> **Your assignment**: Exactly as written, give back every record below.

> **Extracted entries**:
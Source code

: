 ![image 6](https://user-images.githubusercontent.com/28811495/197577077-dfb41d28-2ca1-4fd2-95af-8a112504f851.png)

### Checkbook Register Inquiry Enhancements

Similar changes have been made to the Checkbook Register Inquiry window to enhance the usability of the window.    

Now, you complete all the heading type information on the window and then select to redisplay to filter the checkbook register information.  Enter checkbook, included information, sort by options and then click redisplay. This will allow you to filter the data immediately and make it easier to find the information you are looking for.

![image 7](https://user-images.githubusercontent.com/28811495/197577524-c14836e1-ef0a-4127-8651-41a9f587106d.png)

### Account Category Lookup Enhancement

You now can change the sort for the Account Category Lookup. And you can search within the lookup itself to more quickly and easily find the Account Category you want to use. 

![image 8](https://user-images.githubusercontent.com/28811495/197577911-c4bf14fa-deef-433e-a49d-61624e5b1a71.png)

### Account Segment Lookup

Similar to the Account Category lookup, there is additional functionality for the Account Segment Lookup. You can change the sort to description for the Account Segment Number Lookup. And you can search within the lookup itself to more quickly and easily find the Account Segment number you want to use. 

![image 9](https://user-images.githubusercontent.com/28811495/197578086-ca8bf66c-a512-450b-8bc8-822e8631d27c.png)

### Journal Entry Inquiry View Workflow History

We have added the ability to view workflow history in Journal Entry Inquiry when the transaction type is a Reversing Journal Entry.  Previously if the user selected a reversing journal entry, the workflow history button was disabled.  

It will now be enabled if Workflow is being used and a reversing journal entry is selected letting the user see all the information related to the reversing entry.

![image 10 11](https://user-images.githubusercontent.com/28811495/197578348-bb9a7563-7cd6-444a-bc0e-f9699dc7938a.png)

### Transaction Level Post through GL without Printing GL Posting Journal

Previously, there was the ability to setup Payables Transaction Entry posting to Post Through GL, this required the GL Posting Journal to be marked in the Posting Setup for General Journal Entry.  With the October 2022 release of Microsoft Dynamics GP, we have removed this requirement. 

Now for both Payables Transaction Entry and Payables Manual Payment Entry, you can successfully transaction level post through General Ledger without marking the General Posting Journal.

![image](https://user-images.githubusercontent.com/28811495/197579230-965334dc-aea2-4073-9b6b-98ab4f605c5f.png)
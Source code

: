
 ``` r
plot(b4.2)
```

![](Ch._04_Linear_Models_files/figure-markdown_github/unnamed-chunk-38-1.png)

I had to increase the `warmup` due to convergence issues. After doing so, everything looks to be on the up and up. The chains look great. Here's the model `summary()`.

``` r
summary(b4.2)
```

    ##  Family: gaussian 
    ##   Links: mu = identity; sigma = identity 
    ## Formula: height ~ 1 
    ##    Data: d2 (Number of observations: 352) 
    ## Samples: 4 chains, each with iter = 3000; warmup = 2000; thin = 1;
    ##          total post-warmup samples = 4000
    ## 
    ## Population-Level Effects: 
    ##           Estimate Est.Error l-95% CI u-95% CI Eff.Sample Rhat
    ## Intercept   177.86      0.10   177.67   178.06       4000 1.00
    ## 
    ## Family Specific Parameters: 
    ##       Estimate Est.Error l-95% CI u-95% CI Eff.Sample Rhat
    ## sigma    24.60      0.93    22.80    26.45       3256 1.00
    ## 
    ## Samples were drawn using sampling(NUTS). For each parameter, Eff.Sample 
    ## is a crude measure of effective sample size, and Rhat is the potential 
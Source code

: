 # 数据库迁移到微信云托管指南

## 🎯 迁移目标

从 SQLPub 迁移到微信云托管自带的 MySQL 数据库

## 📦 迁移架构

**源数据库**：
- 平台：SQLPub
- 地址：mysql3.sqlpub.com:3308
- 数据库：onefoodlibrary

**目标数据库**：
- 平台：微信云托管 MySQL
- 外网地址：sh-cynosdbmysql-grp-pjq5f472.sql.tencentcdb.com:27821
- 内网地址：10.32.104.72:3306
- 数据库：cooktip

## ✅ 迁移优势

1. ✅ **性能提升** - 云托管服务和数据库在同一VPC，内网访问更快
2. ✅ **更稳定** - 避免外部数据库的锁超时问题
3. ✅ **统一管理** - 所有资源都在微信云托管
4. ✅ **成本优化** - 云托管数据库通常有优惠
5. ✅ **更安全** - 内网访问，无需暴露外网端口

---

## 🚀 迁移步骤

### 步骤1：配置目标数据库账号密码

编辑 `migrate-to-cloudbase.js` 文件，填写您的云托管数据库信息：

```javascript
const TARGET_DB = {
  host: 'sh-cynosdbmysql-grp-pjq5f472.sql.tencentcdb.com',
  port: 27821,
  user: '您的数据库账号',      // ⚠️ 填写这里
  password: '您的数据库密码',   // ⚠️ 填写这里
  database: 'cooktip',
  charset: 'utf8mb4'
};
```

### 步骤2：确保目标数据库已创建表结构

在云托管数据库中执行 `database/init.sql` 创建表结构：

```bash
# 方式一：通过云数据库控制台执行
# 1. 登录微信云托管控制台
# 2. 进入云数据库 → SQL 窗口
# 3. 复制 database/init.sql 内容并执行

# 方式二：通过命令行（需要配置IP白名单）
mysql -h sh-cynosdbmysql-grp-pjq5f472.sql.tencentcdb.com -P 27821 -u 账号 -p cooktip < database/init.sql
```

> **Task response**:
Source code

: ![image 6](https://user-images.githubusercontent.com/28811495/197577077-dfb41d28-2ca1-4fd2-95af-8a112504f851.png)

### Checkbook Register Inquiry Enhancements

Similar changes have been made to the Checkbook Register Inquiry window to enhance the usability of the window.    

Now, you complete all the heading type information on the window and then select to redisplay to filter the checkbook register information.  Enter checkbook, included information, sort by options and then click redisplay. This will allow you to filter the data immediately and make it easier to find the information you are looking for.

![image 7](https://user-images.githubusercontent.com/28811495/197577524-c14836e1-ef0a-4127-8651-41a9f587106d.png)

### Account Category Lookup Enhancement

You now can change the sort for the Account Category Lookup. And you can search within the lookup itself to more quickly and easily find the Account Category you want to use. 

![image 8](https://user-images.githubusercontent.com/28811495/197577911-c4bf14fa-deef-433e-a49d-61624e5b1a71.png)

### Account Segment Lookup

Similar to the Account Category lookup, there is additional functionality for the Account Segment Lookup. You can change the sort to description for the Account Segment Number Lookup. And you can search within the lookup itself to more quickly and easily find the Account Segment number you want to use. 

![image 9](https://user-images.githubusercontent.com/28811495/197578086-ca8bf66c-a512-450b-8bc8-822e8631d27c.png)

### Journal Entry Inquiry View Workflow History

We have added the ability to view workflow history in Journal Entry Inquiry when the transaction type is a Reversing Journal Entry.  Previously if the user selected a reversing journal entry, the workflow history button was disabled.  

It will now be enabled if Workflow is being used and a reversing journal entry is selected letting the user see all the information related to the reversing entry.

![image 10 11](https://user-images.githubusercontent.com/28811495/197578348-bb9a7563-7cd6-444a-bc0e-f9699dc7938a.png)

### Transaction Level Post through GL without Printing GL Posting Journal

Previously, there was the ability to setup Payables Transaction Entry posting to Post Through GL, this required the GL Posting Journal to be marked in the Posting Setup for General Journal Entry.  With the October 2022 release of Microsoft Dynamics GP, we have removed this requirement. 

Now for both Payables Transaction Entry and Payables Manual Payment Entry, you can successfully transaction level post through General Ledger without marking the General Posting Journal.

![image](https://user-images.githubusercontent.com/28811495/197579230-965334dc-aea2-4073-9b6b-98ab4f605c5f.png)
Source code

:
 ``` r
plot(b4.2)
```

![](Ch._04_Linear_Models_files/figure-markdown_github/unnamed-chunk-38-1.png)

I had to increase the `warmup` due to convergence issues. After doing so, everything looks to be on the up and up. The chains look great. Here's the model `summary()`.

``` r
summary(b4.2)
```

    ##  Family: gaussian 
    ##   Links: mu = identity; sigma = identity 
    ## Formula: height ~ 1 
    ##    Data: d2 (Number of observations: 352) 
    ## Samples: 4 chains, each with iter = 3000; warmup = 2000; thin = 1;
    ##          total post-warmup samples = 4000
    ## 
    ## Population-Level Effects: 
    ##           Estimate Est.Error l-95% CI u-95% CI Eff.Sample Rhat
    ## Intercept   177.86      0.10   177.67   178.06       4000 1.00
    ## 
    ## Family Specific Parameters: 
    ##       Estimate Est.Error l-95% CI u-95% CI Eff.Sample Rhat
    ## sigma    24.60      0.93    22.80    26.45       3256 1.00
    ## 
    ## Samples were drawn using sampling(NUTS). For each parameter, Eff.Sample 
    ## is a crude measure of effective sample size, and Rhat is the potential 
Source code

: # 数据库迁移到微信云托管指南

## 🎯 迁移目标

从 SQLPub 迁移到微信云托管自带的 MySQL 数据库

## 📦 迁移架构

**源数据库**：
- 平台：SQLPub
- 地址：mysql3.sqlpub.com:3308
- 数据库：onefoodlibrary

**目标数据库**：
- 平台：微信云托管 MySQL
- 外网地址：sh-cynosdbmysql-grp-pjq5f472.sql.tencentcdb.com:27821
- 内网地址：10.32.104.72:3306
- 数据库：cooktip

## ✅ 迁移优势

1. ✅ **性能提升** - 云托管服务和数据库在同一VPC，内网访问更快
2. ✅ **更稳定** - 避免外部数据库的锁超时问题
3. ✅ **统一管理** - 所有资源都在微信云托管
4. ✅ **成本优化** - 云托管数据库通常有优惠
5. ✅ **更安全** - 内网访问，无需暴露外网端口

---

## 🚀 迁移步骤

### 步骤1：配置目标数据库账号密码

编辑 `migrate-to-cloudbase.js` 文件，填写您的云托管数据库信息：

```javascript
const TARGET_DB = {
  host: 'sh-cynosdbmysql-grp-pjq5f472.sql.tencentcdb.com',
  port: 27821,
  user: '您的数据库账号',      // ⚠️ 填写这里
  password: '您的数据库密码',   // ⚠️ 填写这里
  database: 'cooktip',
  charset: 'utf8mb4'
};
```

### 步骤2：确保目标数据库已创建表结构

在云托管数据库中执行 `database/init.sql` 创建表结构：

```bash
# 方式一：通过云数据库控制台执行
# 1. 登录微信云托管控制台
# 2. 进入云数据库 → SQL 窗口
# 3. 复制 database/init.sql 内容并执行

# 方式二：通过命令行（需要配置IP白名单）
mysql -h sh-cynosdbmysql-grp-pjq5f472.sql.tencentcdb.com -P 27821 -u 账号 -p cooktip < database/init.sql
```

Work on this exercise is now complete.